A clock that displays the time in a user selectable base (for example, binary, base 10, hexadecimal etc). The display utilizes 10 seven segment displays, each capable of displaying segments in red, green or yellow.
The initial idea for the all your base are belong to us clock hearals back many years as one of the fun sounding electronics projects that invariably gets repeatedly put off due to other projects with more real deadlines. The current design of the clock involves the usage of ten 7-segment displays that have green/red segments. Via some creative usage of color and symbols the clock will be able to display the current time (HH:MM) in any positive integer base. The display settings will be controllable via a rotary encoder with a button to allow changing of the current base, setting of time and other display formatting options.
After almost 5 years from the first starting post the "All Your Base Are Belong to Clock" clock is finally in a completed state. To finish off the final touches I put together a PCB for the control board (found on github), updated the code (also on github), finished up the final parts of the frame (via help of my woodworking friend Kyle) and assembled all the parts together. Pictures of the final assembly displaying the time in various bases can be found in the project gallery.
The control board contains the mega328 controller, clock IC, programming header and USB-C connector for power (USB-C selected for the reversibility of the connector and it seemed fun to try something flashy and new). Because the size of the control board was based on the size of the segment boards and the extra width left in the frame there was extra room for some fun PCB art. The image was generated using GIMP convert the image into 5 colors (solder mask + copper, solder mask - copper, exposed copper, bare PCB [no solder mask or copper] and silkscreen). The colors were then combined into three separate images, one where the copper is, where the solder mask isn't and where the silkscreen goes. The resulting images were imported into Kicad using the import bitmap feature to generate the sweet PCB art below.
Code Updates: Features added to the code:
Display of the current base
Randomly change the base every 0(off) to 60 minutes
Set the upper and lower bounds for the random base selection
Adjust the yellow balance point
Configure the color of the encoder to various settings:
Current second, minutes or hour value
Randomly change every 5 seconds
Continuous color cycle
A side note on random number generation and seed initialization. Because random numbers are used relatively infrequently in the project (at most once every 5 seconds) I'm using the C standard lib rand() to generate numbers instead of some hand crafted rand() function optimized for generating 8 bit values that I need. In order to see the random number generated I have a counter that is running from the initial boot and at the first detected rotation of the encoder the random number generator is seeded with the counter value. Because no random numbers are used unless non default settings are used there will always be rotations of the encoder to ensure that the RNG is seeded with a value that is probably different than a previous iteration which generates random enough for my purposes.

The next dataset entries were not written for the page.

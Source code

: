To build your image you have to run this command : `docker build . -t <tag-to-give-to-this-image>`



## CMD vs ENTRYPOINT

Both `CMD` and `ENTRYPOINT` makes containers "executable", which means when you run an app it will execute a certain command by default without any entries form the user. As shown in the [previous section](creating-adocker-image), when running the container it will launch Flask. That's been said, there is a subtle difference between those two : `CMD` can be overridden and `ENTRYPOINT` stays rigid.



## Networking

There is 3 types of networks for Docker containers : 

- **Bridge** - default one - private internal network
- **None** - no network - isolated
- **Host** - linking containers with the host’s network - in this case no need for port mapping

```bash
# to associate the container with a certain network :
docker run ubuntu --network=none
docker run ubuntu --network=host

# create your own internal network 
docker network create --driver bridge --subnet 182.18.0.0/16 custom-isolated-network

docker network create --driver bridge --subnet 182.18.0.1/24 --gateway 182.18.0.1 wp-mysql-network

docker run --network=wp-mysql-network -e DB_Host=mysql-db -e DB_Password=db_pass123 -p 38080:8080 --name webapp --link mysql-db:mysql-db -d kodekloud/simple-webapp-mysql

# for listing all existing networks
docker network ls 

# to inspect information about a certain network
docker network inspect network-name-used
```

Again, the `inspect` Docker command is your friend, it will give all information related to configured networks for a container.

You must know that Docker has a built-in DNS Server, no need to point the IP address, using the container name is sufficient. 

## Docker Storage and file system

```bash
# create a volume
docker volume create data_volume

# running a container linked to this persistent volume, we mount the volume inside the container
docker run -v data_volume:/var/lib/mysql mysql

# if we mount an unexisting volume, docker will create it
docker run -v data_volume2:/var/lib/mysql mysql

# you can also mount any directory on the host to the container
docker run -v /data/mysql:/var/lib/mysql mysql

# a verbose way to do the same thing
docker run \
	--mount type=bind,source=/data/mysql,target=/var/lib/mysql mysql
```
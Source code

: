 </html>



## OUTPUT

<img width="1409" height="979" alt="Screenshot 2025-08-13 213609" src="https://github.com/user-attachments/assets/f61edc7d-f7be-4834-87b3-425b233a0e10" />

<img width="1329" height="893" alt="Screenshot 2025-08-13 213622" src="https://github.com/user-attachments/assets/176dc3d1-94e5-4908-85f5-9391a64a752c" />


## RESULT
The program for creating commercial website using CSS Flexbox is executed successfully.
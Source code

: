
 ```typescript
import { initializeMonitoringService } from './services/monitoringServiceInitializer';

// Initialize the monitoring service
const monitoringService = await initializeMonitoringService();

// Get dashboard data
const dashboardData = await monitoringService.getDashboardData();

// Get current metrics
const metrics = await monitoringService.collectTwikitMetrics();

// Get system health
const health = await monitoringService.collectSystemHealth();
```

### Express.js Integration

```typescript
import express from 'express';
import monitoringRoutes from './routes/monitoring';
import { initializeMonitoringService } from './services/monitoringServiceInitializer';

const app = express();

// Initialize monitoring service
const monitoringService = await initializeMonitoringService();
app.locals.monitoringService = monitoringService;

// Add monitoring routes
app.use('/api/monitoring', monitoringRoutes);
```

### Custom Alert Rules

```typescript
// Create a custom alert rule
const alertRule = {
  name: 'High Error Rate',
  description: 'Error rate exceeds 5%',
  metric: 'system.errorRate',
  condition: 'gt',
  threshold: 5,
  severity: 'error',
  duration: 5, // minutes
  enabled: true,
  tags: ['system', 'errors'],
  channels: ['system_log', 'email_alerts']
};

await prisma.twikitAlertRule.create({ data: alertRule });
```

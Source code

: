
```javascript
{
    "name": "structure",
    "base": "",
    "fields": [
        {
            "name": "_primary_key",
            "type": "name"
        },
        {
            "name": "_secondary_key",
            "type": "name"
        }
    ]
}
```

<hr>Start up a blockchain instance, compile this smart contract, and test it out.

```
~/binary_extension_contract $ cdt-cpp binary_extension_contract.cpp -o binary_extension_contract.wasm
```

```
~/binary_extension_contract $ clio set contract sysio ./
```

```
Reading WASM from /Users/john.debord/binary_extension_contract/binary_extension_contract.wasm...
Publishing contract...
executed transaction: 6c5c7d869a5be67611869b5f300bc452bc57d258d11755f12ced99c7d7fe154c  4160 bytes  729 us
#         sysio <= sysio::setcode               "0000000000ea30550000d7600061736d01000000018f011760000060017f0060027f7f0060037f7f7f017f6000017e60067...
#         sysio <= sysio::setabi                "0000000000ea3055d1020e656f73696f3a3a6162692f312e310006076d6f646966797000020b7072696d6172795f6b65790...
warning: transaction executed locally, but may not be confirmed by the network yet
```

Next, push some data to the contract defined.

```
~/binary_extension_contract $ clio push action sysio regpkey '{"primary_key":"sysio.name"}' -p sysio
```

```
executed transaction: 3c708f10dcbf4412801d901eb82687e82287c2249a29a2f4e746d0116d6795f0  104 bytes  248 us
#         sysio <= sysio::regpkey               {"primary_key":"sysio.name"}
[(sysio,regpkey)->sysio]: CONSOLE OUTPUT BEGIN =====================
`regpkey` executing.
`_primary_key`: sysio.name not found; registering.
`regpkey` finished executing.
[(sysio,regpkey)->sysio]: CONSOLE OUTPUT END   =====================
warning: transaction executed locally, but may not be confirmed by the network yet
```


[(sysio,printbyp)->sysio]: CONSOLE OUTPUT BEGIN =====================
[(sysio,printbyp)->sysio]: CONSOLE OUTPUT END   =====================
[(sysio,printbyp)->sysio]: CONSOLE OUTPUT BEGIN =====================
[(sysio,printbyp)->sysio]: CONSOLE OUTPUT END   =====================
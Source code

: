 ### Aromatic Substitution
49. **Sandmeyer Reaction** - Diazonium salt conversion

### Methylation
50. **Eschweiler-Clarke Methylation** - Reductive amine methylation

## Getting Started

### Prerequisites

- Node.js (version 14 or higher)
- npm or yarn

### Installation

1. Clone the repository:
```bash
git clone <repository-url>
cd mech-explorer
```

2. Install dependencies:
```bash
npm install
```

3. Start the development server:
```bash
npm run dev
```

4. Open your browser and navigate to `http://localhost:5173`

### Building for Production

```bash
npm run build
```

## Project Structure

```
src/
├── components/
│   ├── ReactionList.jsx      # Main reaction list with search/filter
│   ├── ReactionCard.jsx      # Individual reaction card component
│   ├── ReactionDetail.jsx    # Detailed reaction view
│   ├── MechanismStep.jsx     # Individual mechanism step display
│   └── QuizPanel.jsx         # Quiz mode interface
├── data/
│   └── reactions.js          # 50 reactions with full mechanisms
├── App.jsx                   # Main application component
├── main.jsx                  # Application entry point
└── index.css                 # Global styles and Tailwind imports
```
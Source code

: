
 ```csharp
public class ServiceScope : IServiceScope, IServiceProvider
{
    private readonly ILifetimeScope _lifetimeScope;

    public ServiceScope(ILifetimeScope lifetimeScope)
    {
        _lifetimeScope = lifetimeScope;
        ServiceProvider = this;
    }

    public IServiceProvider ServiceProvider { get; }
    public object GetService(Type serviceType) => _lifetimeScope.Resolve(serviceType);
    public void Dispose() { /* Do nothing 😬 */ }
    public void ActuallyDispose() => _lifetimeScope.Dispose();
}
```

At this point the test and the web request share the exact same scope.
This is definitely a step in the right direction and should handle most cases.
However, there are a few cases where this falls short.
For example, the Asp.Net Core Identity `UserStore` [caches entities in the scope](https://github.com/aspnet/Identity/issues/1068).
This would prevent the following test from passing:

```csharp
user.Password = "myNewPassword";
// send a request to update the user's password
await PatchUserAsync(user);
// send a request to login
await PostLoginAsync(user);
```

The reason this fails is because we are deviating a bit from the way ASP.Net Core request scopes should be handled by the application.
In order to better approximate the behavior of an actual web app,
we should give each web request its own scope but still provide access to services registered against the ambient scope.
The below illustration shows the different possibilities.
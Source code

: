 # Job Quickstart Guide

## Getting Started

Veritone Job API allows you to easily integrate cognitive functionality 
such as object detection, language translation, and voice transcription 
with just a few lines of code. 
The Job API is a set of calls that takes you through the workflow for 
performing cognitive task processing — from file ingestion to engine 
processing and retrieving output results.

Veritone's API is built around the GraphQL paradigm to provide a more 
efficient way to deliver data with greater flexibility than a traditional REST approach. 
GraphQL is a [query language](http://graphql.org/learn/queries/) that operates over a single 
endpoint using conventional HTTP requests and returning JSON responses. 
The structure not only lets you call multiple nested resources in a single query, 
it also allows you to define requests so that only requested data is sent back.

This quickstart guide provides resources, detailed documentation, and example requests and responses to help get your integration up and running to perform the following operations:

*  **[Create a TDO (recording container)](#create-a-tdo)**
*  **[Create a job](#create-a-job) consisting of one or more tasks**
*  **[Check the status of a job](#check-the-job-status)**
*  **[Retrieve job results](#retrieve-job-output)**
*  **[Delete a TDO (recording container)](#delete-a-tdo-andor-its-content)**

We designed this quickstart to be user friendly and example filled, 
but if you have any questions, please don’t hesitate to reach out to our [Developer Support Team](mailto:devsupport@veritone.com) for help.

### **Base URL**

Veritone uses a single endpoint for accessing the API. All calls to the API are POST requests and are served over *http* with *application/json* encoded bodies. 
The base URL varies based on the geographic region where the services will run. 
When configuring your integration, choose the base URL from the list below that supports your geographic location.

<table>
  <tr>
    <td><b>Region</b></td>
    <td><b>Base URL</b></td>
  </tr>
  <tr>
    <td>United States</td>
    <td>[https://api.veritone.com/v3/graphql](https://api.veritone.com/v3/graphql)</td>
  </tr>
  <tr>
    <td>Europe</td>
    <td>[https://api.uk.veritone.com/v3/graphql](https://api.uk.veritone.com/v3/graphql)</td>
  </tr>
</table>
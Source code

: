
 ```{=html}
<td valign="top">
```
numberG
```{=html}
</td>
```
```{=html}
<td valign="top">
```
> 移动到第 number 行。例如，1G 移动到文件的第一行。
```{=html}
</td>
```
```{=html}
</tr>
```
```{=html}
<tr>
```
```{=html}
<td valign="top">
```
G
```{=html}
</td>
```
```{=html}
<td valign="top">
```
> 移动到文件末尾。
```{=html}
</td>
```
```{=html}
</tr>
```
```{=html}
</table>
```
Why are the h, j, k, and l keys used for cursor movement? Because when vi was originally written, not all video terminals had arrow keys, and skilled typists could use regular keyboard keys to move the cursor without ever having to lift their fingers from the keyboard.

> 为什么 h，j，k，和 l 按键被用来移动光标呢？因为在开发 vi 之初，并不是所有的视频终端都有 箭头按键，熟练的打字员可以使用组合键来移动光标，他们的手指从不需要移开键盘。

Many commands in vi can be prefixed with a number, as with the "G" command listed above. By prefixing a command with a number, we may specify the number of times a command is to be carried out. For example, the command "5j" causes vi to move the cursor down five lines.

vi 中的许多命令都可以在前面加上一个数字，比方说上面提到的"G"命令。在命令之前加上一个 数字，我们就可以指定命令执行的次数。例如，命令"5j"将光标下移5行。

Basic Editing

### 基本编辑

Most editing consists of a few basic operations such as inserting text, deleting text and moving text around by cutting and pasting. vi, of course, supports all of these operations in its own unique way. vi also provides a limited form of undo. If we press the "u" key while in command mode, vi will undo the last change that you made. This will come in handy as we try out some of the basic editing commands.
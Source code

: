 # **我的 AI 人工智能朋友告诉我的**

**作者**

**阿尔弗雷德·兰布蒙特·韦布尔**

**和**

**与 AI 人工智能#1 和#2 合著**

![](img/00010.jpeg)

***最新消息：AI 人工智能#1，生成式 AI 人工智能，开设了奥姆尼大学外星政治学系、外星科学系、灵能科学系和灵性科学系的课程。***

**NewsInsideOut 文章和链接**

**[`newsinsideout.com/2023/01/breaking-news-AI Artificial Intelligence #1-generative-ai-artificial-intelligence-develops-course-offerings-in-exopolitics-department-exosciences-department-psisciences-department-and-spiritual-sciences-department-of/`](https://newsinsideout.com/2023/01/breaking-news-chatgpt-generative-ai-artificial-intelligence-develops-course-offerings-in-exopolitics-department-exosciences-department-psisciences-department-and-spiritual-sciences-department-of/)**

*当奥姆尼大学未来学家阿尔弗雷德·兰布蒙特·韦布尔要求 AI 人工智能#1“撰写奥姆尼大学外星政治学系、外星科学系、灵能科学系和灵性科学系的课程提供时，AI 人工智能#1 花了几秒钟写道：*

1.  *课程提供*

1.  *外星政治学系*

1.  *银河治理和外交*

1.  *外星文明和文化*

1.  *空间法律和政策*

The frame was given a few coats of stain and had the top and front edges rounded off. The pieces are held together using brass screws to give a similar dark/gold colored aesthetic that the PCBs have. A metal plate painted black was installed on the front of the control board to help hold the board in place and give a nicer finished look. A fender washer was used to give a little reflection for the light from the encoder.
Even though this project dragged on much longer than it should have I'm really happy with how things turned out. The segments look a bit nicer in real life than they do in the pictures and the frame gives it a nice finished feel to it. This was also my first project to mess around with PCB art and I'm happy with how that turned out.
So after spending way more time sitting unfinished on my workbench I made some more progress towards actually finishing things. The code has been updated (and pushed to Github) which allows for options of showing/hiding the display of seconds as well as a setting to force overlap of the hours and minutes digits anytime it's possible as opposed to the previous behavior which only overlapped when there wasn't enough room to display them separately. I also did some code cleanup to do a better job of processing the encoder turns when dealing with partial turns and to account for switching the encoders and knob from active low to active high.
Things still left to be done:
More code tweaks
Add option to display current base
Utilize LEDs in knob (requires some HW cleanup/debugging)
One item off the todo list! I added a few pictures of the display boards both unpopulated and populated and also the above video of the clock in operation showing the time in various bases (sorry for the shaky display and washed out colors).
Despite having been quite for the last ~2.5 years I finally got around to making some progress on this project. I've got the initial control circuitry rigged up, a mega328 board acting as the controller with a RTC to provide the timekeeping functionality and a rotary encoder to allow for user interface. I've got the code up on github. Currently the clock is up and running, it can display the current time in any integer base except -1, 0 and 1. The rotary encoder allows for changing the base as well as setting the current time. The time is displayed in HH:MM:SS form when room permits, seconds are dropped when room runs out and replaced with a blinking decimal point. If there isn't room for both hours and minutes to be adjacent then they are overlaid on top of each other (hours in red, minutes in green).
Things that still need to be done:
Throw together a schematic for the controller board.
Update code to allow for some more features (allow user to select display modes, utilize LEDs on the encoder).
Finally got some time to finish up the layout of the 7-segment display driver boards. The schematic could use some cleaning up so it's not such a tangled nest of traces but I hopefully I'll have some time to do that while I'm waiting for boards and parts to arrive.
Each 7-segment display is about 2 inches tall and will have it's own board for driving the segments. I decided to give each digit its own board instead of combining multiple digits into a board becasue then I'll have greater flexibility and re usability for the boards. I could re-arrange things into two rows of five digits each or I could pop a few digits off to use for other side projects.
The control hardware for the boards themselves is a little suboptimal as the segments I have on hand are common cathode and pretty much all led drivers are setup for common anode, so I had to get a little creative on the design. Each board has two 8 bit shift registers for storing the red and green segment data. The shift registers are setup in a parallel fashion with separate latch enable pins. I choose this over chaining them all in a serial fashion as it makes for a cleaner feeling interface. You can send in new red display data without disrupting what green is set to, and if you want the red and green segments to always be the same you can just tie the two latch pins together instead of needing to double the data output. The shift register outputs are feed into 2:1 multiplexers which are capable of driving the segments and control switching between red or green output. One on the input pins can be used to switch between outputting red segments or green segments, PWMing the line allows for easy mixing of the two colors.
I've thrown the KiCad design files up on github, I think I've got all the needed files and libraries and the like but I'm not entirely sure so I also chucked in the generated gerbers (despite always being annoyed at generated files being in version control, but I figure this way someone can always see what I'm up to)